# Making sparse predictions, and forecasting the requests of the government declaration of natural disaster for a drought event in France
In this notebook, we will show how to predict the cost of drought event.
The methodology is presented in the paper [Making sparse predictions, and forecasting the requests of the government declaration of natural disaster for a drought event in France]() by 
T. T. Y. Nguyen,G. Ecoto and A. Chambaz. 

## Imports and installs

In [2]:
import numpy as np
import torch
import pandas as pd
from predicters import OTpreds
from utils import *
import logging
from sklearn.metrics import f1_score
from sklearn.metrics import accuracy_score
from sklearn.metrics import mean_absolute_error as MAE
from sklearn.metrics import mean_squared_error as MSE


logger = logging.getLogger()
logger.setLevel(logging.INFO)
logging.debug("test")
torch.set_default_tensor_type('torch.DoubleTensor')
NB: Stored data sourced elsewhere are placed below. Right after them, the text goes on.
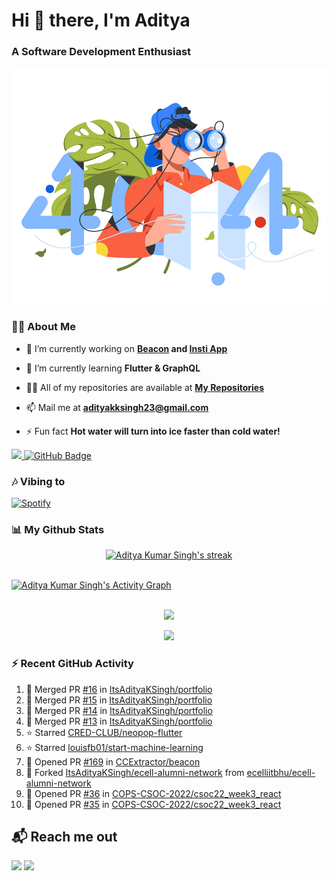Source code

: <h1 align="left"> Hi 👋 there, I'm Aditya</h1>
<!-- <p align="center">
    
[![Typing SVG](https://readme-typing-svg.herokuapp.com?color=%2336BCF7&size=40&center=true&lines=Hi+There!;I'm+Aditya)](https://git.io/typing-svg)
    
</p> -->
<h3 align="left">A Software Development Enthusiast</h3>
<img src="./aditya-home.jpg" />

### 🙋‍♂️ About Me

- 🔭 I’m currently working on **[Beacon](https://github.com/CCExtractor/beacon) and [Insti App](https://github.com/IIT-BHU-InstiApp/IIT-BHU-app)**

- 🌱 I’m currently learning **Flutter & GraphQL**

- 👨‍💻 All of my repositories are available at **[My Repositories](https://github.com/ItsAdityaKSingh?tab=repositories)**

- 📫 Mail me at **adityakksingh23@gmail.com**

- ⚡ Fun fact **Hot water will turn into ice faster than cold water!**


<p align="left">
<a href="https://github.com/ItsAdityaKSingh/github-profile-views-counter">
    <img src="https://komarev.com/ghpvc/?username=itsadityaksingh">
</a> <a href="https://github.com/itsadityaksingh?tab=followers"><img src="https://img.shields.io/github/followers/itsadityaksingh?label=Followers&style=social" alt="GitHub Badge"></a>
</p>
  
### 🎶 Vibing to
[![Spotify](https://spotify-live.vercel.app/api/spotify)](https://open.spotify.com/artist/6VuMaDnrHyPL1p4EHjYLi7?si=3cl_3ZkyRLWj-AUGzT867g)

### 📊 My Github Stats
<!-- [![𝚝𝚛𝚘𝚙𝚑𝚢](https://github-profile-trophy.vercel.app/?username=ItsAdityaKSingh&column=8&margin-w=15&margin-h=15&no-bg=true&no-frame=true&theme=juicyfresh)](https://github.com/ItsAdityaKSingh)

<p align="center">
  <a>
    <img height="150" width="150" src="https://github.com/JayantGoel001/JayantGoel001/blob/master/PNG/left.png">
    <img align="center" src="https://github-readme-streak-stats.herokuapp.com/?user=ItsAdityaKSingh&theme=dark&hide_border=true"/>
    <img height="150" width="150" src="https://github.com/JayantGoel001/JayantGoel001/blob/master/PNG/right.png">
  </a>
</p> -->

<p align="center">
    <a href="https://github.com/SubhamRaoniar28/github-readme-streak-stats">
        <img title="🔥 Get streak stats for your profile at git.io/streak-stats" alt="Aditya Kumar Singh's streak" src="https://github-readme-streak-stats.herokuapp.com/?user=ItsAdityaKSingh&theme=highcontrast&hide_border=true&background=0D1117"/>
    </a>
</p>



<br/>
<a href="https://github.com/kailash360/github-readme-activity-graph"><img alt="Aditya Kumar Singh's Activity Graph" src="https://activity-graph.herokuapp.com/graph?username=itsadityaksingh&bg_color=0D1117&color=FF8539&line=FF8539&point=FFFFFF&hide_border=true" /></a>
<br/>
<br/>
<p align="center"><img src="https://github-readme-stats.vercel.app/api/top-langs/?username=itsadityaksingh&layout=compact"/></p>
<p align="center"><img src="https://github-readme-stats.vercel.app/api?username=ItsAdityaKSingh&show_icons=true&theme=swift" /></p>

### ⚡ Recent GitHub Activity
<!--RECENT_ACTIVITY:start-->
1. 🎉 Merged PR [#16](https://github.com/ItsAdityaKSingh/portfolio/pull/16) in [ItsAdityaKSingh/portfolio](https://github.com/ItsAdityaKSingh/portfolio)
2. 🎉 Merged PR [#15](https://github.com/ItsAdityaKSingh/portfolio/pull/15) in [ItsAdityaKSingh/portfolio](https://github.com/ItsAdityaKSingh/portfolio)
3. 🎉 Merged PR [#14](https://github.com/ItsAdityaKSingh/portfolio/pull/14) in [ItsAdityaKSingh/portfolio](https://github.com/ItsAdityaKSingh/portfolio)
4. 🎉 Merged PR [#13](https://github.com/ItsAdityaKSingh/portfolio/pull/13) in [ItsAdityaKSingh/portfolio](https://github.com/ItsAdityaKSingh/portfolio)
5. ⭐ Starred [CRED-CLUB/neopop-flutter](https://github.com/CRED-CLUB/neopop-flutter)
6. ⭐ Starred [louisfb01/start-machine-learning](https://github.com/louisfb01/start-machine-learning)
7. 💪 Opened PR [#169](https://github.com/CCExtractor/beacon/pull/169) in [CCExtractor/beacon](https://github.com/CCExtractor/beacon)
8. 🔱 Forked [ItsAdityaKSingh/ecell-alumni-network](https://github.com/ItsAdityaKSingh/ecell-alumni-network) from [ecelliitbhu/ecell-alumni-network](https://github.com/ecelliitbhu/ecell-alumni-network)
9. 💪 Opened PR [#36](https://github.com/COPS-CSOC-2022/csoc22_week3_react/pull/36) in [COPS-CSOC-2022/csoc22_week3_react](https://github.com/COPS-CSOC-2022/csoc22_week3_react)
10. 💪 Opened PR [#35](https://github.com/COPS-CSOC-2022/csoc22_week3_react/pull/35) in [COPS-CSOC-2022/csoc22_week3_react](https://github.com/COPS-CSOC-2022/csoc22_week3_react)
<!--RECENT_ACTIVITY:end-->



## 📬 Reach me out
<p align="left">
<a href = "https://www.linkedin.com/in/itsadityaksingh/"><img src="https://img.icons8.com/fluent/48/000000/linkedin.png"/></a>
<a href = "https://www.instagram.com/itsadityaksingh/"><img src="https://img.icons8.com/fluent/48/000000/instagram-new.png"/></a>
</p>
# Example 1: synthesic data

We now present an illustration based on simulated data.

## Data loading
The dataset loader utilities assume there is a "simulations/" folder in the current directory.


In [8]:
file = './simulations/data_simulate.npz'
data = np.load(file, allow_pickle = True)

train = data['train']
test = data['test']
theta_SL_1 = data['theta_SL1']
theta_SL_2 = data['theta_SL2']
rmse_SL1 = data['rmse_SL1']
rmse_SL2 = data['rmse_SL2']

rmse_sl1 = np.mean(rmse_SL1)
rmse_sl2 = np.mean(rmse_SL2)


nb = 0
theta_sl1 = theta_SL_1[nb].squeeze()
theta_sl2 = theta_SL_2[nb].squeeze()
z = train[nb]
y = train[nb][:,2]

### Load the data and whiten it

In [9]:
zp_true = test[nb]
theta_true = zp_true[:, -1]
zp = zp_true.copy()
zp[:,-1] = np.nan
tau_true = np.mean(theta_true)
zp = zp_true.copy()
zp[:,-1] = np.nan

Z = torch.from_numpy(z)
Zp = torch.from_numpy(zp)
Zp_true = torch.from_numpy(zp_true)
Theta_true = torch.from_numpy(theta_true)



### Hyperparameters

In [10]:
alpha = 500
init = theta_sl2
tau = np.mean(init)
cost = dissim2(alpha).cost2

batchsize = 128
eps = 1e-2
lr = 1e-3
mu = 1e-4
report_interval = 200
niter = 2000


### Optimal transport sparse prediction

In [11]:
sk_imputer = OTpreds(n_pairs = 1, noise = 0.01, batchsize = 128, niter = niter, eps = eps, lr = lr, 
                     mu = mu, tau = tau, cost = cost)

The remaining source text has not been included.